For emphasis, I think I went for three years using MySpace without having an actual picture of myself up. I might look in the mirror twice daily, and that's when I get fresh in the morning and brush my teeth at night. Interestingly enough, an acquaintance once told me that I don't know how to take compliments from people. It's not so much that I don't know how, so much as I'm not used to receiving them.
It's strange, I guess. Up until just recently, I've always felt very out of place just about anywhere I've been. I supposedly speak too proper to be Black, but have features too Black to be Hispanic. I'm Hispanic but could never speak perfect Spanish; I can only roll my tongue on a good day. All the other men on both sides of my family are short and stocky, and I'm tall and lanky. White people don't seem to readily accept me because I still look like some sort of spook, or whatever it is they call us these days.

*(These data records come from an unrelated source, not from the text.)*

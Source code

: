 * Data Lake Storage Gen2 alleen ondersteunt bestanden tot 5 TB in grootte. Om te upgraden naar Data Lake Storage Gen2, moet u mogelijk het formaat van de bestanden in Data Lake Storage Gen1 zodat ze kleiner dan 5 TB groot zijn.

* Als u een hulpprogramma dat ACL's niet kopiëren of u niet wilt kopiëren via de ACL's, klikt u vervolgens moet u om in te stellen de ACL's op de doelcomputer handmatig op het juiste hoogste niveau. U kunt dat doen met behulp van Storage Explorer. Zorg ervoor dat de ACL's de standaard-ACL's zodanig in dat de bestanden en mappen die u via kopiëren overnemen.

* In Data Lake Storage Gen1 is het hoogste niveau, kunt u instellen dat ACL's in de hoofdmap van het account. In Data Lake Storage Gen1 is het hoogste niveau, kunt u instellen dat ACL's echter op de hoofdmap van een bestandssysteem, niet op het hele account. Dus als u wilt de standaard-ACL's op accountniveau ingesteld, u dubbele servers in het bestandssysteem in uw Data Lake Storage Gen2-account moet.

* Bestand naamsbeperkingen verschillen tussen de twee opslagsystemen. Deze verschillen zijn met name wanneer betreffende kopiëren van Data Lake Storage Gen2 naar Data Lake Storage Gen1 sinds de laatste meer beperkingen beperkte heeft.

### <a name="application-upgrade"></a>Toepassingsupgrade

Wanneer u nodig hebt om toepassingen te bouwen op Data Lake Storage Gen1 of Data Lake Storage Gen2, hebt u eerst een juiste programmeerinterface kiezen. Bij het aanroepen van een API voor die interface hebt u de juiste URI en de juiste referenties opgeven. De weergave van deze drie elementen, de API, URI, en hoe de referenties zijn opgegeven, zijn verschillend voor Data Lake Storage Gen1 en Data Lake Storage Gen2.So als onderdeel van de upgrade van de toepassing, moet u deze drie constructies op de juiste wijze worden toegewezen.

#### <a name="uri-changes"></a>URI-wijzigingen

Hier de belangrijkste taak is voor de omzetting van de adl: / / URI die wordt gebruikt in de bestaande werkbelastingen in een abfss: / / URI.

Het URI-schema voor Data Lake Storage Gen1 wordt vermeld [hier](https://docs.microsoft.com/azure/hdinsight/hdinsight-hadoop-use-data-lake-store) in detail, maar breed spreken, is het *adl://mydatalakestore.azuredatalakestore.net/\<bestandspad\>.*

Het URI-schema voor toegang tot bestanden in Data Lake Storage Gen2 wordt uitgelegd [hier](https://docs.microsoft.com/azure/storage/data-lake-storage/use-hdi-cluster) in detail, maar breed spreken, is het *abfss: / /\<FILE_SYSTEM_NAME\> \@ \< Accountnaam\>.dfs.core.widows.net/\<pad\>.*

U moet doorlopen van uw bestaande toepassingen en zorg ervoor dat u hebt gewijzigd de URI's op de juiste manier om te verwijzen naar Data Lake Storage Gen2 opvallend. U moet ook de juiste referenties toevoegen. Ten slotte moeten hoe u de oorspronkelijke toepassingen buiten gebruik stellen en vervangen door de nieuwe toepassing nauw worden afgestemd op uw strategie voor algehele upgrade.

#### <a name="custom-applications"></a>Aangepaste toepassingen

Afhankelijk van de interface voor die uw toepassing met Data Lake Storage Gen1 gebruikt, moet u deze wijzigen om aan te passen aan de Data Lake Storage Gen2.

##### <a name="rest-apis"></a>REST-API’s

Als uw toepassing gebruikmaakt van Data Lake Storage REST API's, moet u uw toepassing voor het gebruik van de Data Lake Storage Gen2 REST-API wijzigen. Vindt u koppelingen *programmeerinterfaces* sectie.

One thing I never really liked was my complexion. For some strange reason, many darker Black people always get the impression that I feel like I'm better than they are because I am light-skinned. That was only one of many things I got picked on for in school, but probably the one I hated the most. I used to spend many days outside during the summer in hopes of getting darker and blending in with everyone else at school and elsewhere, but to no avail. The only light-skinned people outside of my family I was ever really familiar with were on television or in movies, so it was years before I realized that they actually existed and my siblings and I weren't some kind of wretched curses.
Don't get me wrong: We received plenty of love at home. My parents did an amazing job raising us. It's just that society as a whole, even in the late 20th century, collectively had (and still has) a myopic vision as far as interracial relationships go. My mother recently told me that everyday was a struggle being married to my father, if nothing else because Black women abhorred her union with my father and made it no secret any time they saw them in public together. She said she had to be able to do everything twice, if not three times as well as a Hispanic lady. It's crazy, but that's probably why she can cook better soul food than 95% of the Black women I've ever come in contact with.
When it's all said and done, I guess I'm a decent individual. I just really don't like how people are so xenophobic when it comes to having to accept different types of people. "Know thyself," Socrates said. I suppose that's all I can do.